«Serve una resa dei conti tra riformisti e radicali»

da Roma

Clima pesante, umore sotto i tacchi. Tira un’ariaccia per i riformisti dell’Unione ma il radicale Daniele Capezzone, presidente della commissione Attività produttive, non si stupisce: «Chi semina vento, raccoglie Caserta». E non è una battuta surreale, spiega, è l’equazione impossibile di un centrosinistra che non trova il suo Blair.
Deluso dal vertice?
«Ha ragione Emma Bonino, non si può essere delusi perché non ci eravamo illusi prima. Il problema infatti nasce molto prima di Caserta».
Eppure nel conclave qualcosa l’avete ottenuto.
«Pochissimo. Un’accelerazione alla mia legge sulla sburocratizzazione, “sette giorni per un’impresa“, e l’attrazione degli investimenti esteri messa come priorità nell’agenda di governo. Per il resto...».
«Ha vinto ancora l’ala massimalista?
«Io non darei la colpa a Rifondazione. Sbaglia chi pensa che Franco Giordano somigli alla Thatcher, lui fa il suo lavoro. Chi finora è mancato è la componente riformista. Che fine hanno fatto Ds e Margherita? Questa è una strana partita in cui una squadra è in campo e sta giocando, l’altra è rimasta negli spogliatoi».
Il risultato quindi secondo lei è scontato?
«Se non cambia qualcosa, direi di sì. La spallata non ci sarà, però qualcuno dovrebbe chiedersi cosa vogliamo fare. Ma non è una questione di Caserta, noi stiamo pagando cinque anni di assoluto immobilismo politico. Nessuna sinistra liberale nasce se manca, prima, una resa dei conti, uno scontro vero tra innovatori e conservatori nel periodo in cui ci si prepara ad andare la governo. Invece di prepararsi a cambiare il Paese, si è fatto solo dell’antiberlusconismo. Invece di fare chiarezza, si è voluta giocare la carta del tenere tutto insieme, senza il coraggio di una scelta e di una sfida, e ora i nodi vengono al pettine».
Cinque anni buttati?
«Anche di più. Il problema risale al 1997, quando il congresso dei Ds si aprì con gli accenti blairiani di D’Alema e si chiuse con la vittoria delle posizioni di Cofferati. E gli errori sono proseguiti anche in tempi più recenti».
Quali errori?
«Sono tanti. Basta però ricordarne tre. Il primo nell’ultimo mese della campagna elettorale, quando masochisticamente è stato mandato Visco in tv a parlare di tasse. Quei discorsi sulla politica fiscale ci hanno fatto perdere il sette per cento: altri tre giorni e vinceva la Cdl. Il secondo è maturato d’estate. Dopo aver varato un buon Dpef che prevedeva di contenere la spesa pubblica con tagli e non con tasse, è stata partorita una Finanziaria di segno opposto. Terzo, la riforma delle pensioni, che viaggia da un rinvio all’altro».
Pure le liberalizzazioni di Bersani sembrano in stallo.
«Certo, non sono le ricariche telefoniche il cuore del problema e non basta liberalizzare il prezzo della benzina se non si riducono le accise. Però la lezione vale anche per il centrodestra, anche loro devono usare il periodo dell’opposizione per darsi un profilo, come ha fatto Cameron.

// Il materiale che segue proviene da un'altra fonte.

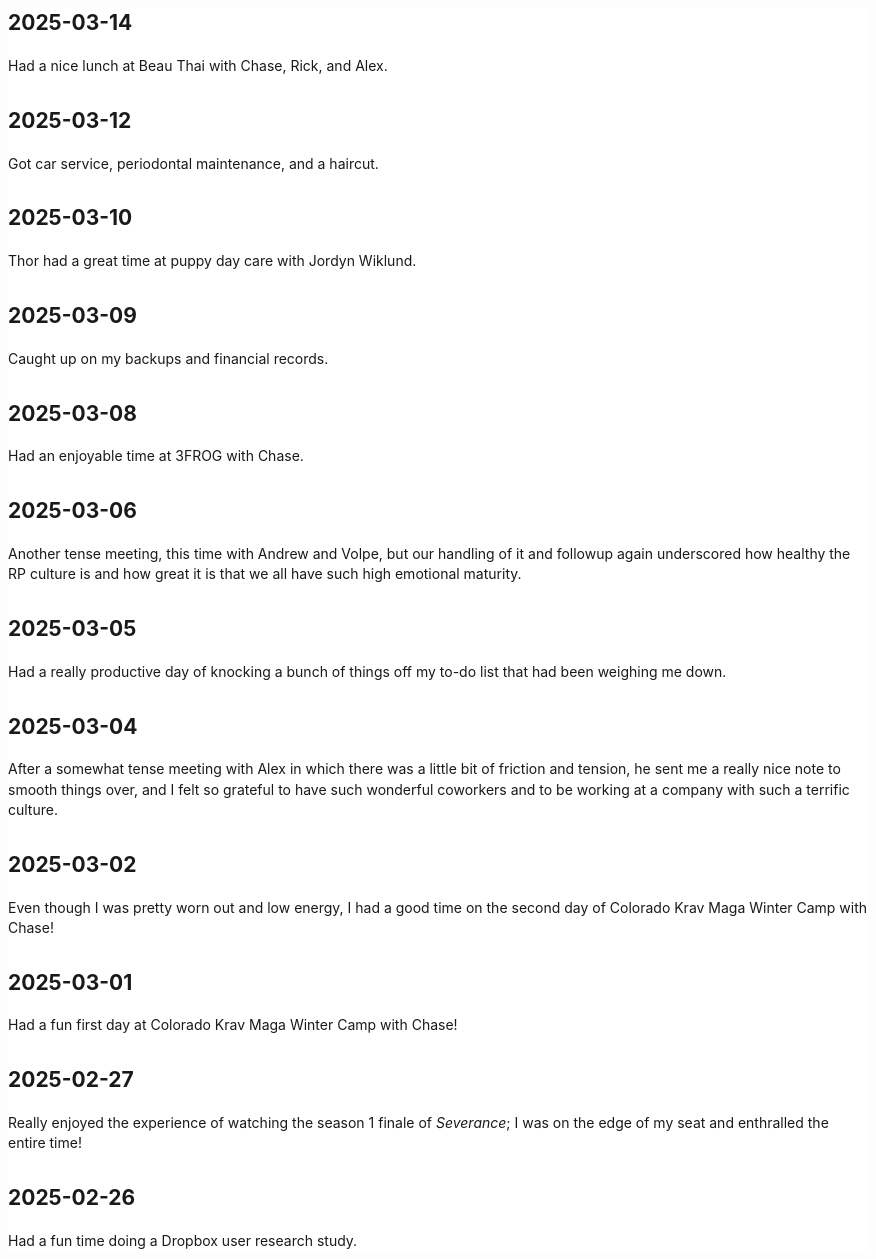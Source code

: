 ## 2025-03-14
Had a nice lunch at Beau Thai with Chase, Rick, and Alex.

## 2025-03-12
Got car service, periodontal maintenance, and a haircut.

## 2025-03-10
Thor had a great time at puppy day care with Jordyn Wiklund.

## 2025-03-09
Caught up on my backups and financial records.

## 2025-03-08
Had an enjoyable time at 3FROG with Chase.

## 2025-03-06
Another tense meeting, this time with Andrew and Volpe, but our handling of it and followup again underscored how healthy the RP culture is and how great it is that we all have such high emotional maturity.

## 2025-03-05
Had a really productive day of knocking a bunch of things off my to-do list that had been weighing me down.

## 2025-03-04
After a somewhat tense meeting with Alex in which there was a little bit of friction and tension, he sent me a really nice note to smooth things over, and I felt so grateful to have such wonderful coworkers and to be working at a company with such a terrific culture.

## 2025-03-02
Even though I was pretty worn out and low energy, I had a good time on the second day of Colorado Krav Maga Winter Camp with Chase!

## 2025-03-01
Had a fun first day at Colorado Krav Maga Winter Camp with Chase!

## 2025-02-27
Really enjoyed the experience of watching the season 1 finale of _Severance_; I was on the edge of my seat and enthralled the entire time!

## 2025-02-26
Had a fun time doing a Dropbox user research study.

Non basta compiacersi delle difficoltà del centrosinistra: se l’Unione vara delle microliberalizzazione, la Cdl che fa, ne chiede di più o si schiera con i tassisti?».
I riformatori dunque mancano da tutte e due le parti?
«Sì. L’unica speranza è il tavolo dei volenterosi, cioè far lavorare insieme gli innovatori dei due poli per cambiare questo Paese».